Poland’s immigrants go against the flow
The troubles in the eurozone periphery are reversing the flow of migrants in Europe. If Poland was known just a few years ago for huge outflows of workers, now Spaniards, Portuguese and Italians are being tempted east.
“My home is here now – I think of Portugal mainly in terms of eventually retiring by the sea,” says Hugo Varzielas, 33, a native of Portugal now working as a business analyst for HP’s Global Business outsourcing centre in the western Polish city of Wroclaw.
Mr Varzielas is not alone. As many as 10 per cent of the 100,000 people now working in the outsourcing sector are foreign nationals, according to Jacek Levernes, head of the association of Business Leaders in Poland, a lobby group representing the fast-growing sector. Poland’s outsourcing industry is expected to expand by about 20 per cent this year.
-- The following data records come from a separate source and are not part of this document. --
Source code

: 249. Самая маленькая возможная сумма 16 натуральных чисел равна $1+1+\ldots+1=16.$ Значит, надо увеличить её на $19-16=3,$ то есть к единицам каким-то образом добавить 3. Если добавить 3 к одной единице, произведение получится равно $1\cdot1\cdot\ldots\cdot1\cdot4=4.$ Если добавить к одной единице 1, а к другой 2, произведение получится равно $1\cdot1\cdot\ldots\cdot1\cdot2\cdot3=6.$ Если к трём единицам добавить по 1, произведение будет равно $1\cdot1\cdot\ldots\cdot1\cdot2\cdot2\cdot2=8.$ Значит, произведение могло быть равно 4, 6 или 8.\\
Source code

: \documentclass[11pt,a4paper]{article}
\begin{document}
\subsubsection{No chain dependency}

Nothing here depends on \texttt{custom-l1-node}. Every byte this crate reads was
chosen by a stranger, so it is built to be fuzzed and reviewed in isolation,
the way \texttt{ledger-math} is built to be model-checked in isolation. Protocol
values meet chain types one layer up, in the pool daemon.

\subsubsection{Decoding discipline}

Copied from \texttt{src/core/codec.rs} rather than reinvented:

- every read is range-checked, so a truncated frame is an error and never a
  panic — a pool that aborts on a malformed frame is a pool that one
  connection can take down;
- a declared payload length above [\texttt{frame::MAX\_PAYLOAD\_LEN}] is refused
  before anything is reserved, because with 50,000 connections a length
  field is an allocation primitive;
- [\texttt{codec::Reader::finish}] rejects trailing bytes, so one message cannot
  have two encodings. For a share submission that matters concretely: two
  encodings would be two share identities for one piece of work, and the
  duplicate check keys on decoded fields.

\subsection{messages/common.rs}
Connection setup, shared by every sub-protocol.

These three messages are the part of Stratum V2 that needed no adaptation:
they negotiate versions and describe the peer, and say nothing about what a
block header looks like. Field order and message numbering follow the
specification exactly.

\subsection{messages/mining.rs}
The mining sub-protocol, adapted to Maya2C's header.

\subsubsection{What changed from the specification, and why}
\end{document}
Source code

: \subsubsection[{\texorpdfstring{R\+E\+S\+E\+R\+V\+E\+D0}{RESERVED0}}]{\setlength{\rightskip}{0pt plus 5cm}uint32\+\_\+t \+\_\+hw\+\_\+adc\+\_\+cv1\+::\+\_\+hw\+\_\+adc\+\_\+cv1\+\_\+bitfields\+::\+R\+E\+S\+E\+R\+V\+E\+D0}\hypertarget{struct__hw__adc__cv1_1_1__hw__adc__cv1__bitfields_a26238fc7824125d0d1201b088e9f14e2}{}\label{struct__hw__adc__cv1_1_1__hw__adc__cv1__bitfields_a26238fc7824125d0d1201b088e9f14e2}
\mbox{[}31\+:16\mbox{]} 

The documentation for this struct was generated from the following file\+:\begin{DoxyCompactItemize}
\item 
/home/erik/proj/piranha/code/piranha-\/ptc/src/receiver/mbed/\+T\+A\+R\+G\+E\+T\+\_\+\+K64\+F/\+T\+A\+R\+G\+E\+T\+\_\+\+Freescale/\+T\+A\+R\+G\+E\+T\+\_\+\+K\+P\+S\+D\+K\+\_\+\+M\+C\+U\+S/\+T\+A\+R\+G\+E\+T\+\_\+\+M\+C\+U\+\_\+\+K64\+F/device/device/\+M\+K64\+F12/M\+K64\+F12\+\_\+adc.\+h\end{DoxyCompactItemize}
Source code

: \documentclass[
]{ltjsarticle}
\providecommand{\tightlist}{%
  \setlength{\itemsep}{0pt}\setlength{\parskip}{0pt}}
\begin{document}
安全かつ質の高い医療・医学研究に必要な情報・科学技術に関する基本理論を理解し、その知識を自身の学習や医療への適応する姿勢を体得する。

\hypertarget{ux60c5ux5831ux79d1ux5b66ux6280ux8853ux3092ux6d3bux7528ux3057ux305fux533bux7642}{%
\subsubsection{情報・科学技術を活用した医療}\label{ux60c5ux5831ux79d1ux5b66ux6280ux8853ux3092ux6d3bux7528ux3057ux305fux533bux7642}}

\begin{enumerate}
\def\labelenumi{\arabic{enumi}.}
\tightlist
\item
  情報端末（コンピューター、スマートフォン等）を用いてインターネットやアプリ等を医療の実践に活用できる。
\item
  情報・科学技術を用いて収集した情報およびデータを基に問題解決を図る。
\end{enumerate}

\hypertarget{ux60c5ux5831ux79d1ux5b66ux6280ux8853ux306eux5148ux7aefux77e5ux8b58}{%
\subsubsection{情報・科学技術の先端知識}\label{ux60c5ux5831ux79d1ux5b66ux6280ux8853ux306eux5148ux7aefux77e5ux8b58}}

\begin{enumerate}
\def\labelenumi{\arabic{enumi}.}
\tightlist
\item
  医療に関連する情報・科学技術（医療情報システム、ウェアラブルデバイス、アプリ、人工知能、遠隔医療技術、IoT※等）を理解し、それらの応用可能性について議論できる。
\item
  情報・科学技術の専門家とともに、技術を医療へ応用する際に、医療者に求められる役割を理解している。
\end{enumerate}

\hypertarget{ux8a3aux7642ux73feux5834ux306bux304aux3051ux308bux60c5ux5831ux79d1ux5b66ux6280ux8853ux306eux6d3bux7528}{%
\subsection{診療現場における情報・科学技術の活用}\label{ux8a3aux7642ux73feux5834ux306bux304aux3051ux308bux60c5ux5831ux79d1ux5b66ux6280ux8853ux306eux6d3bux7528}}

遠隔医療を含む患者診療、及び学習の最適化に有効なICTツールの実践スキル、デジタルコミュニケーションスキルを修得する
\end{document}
The reason they are coming is Poland’s relatively strong economy. It was the only EU member to dodge recession in 2009. Now, despite a sharp slowdown, the economy is still eking out growth of about 2 per cent, far better than in the troubled fringes of the eurozone.
Quand on a officialisé l’existence de l’Union Européenne, on craignait de voir des plombier polonais aller travailler en Espagne, voulant ainsi des emplois aux locaux. Qui aurait cru, quelques année plus tard, que ce serait les Espagnols qui iraient travailler en Pologne.
Une petite leçon au NPD qui voir derrière chaque étranger un « voleur de job ».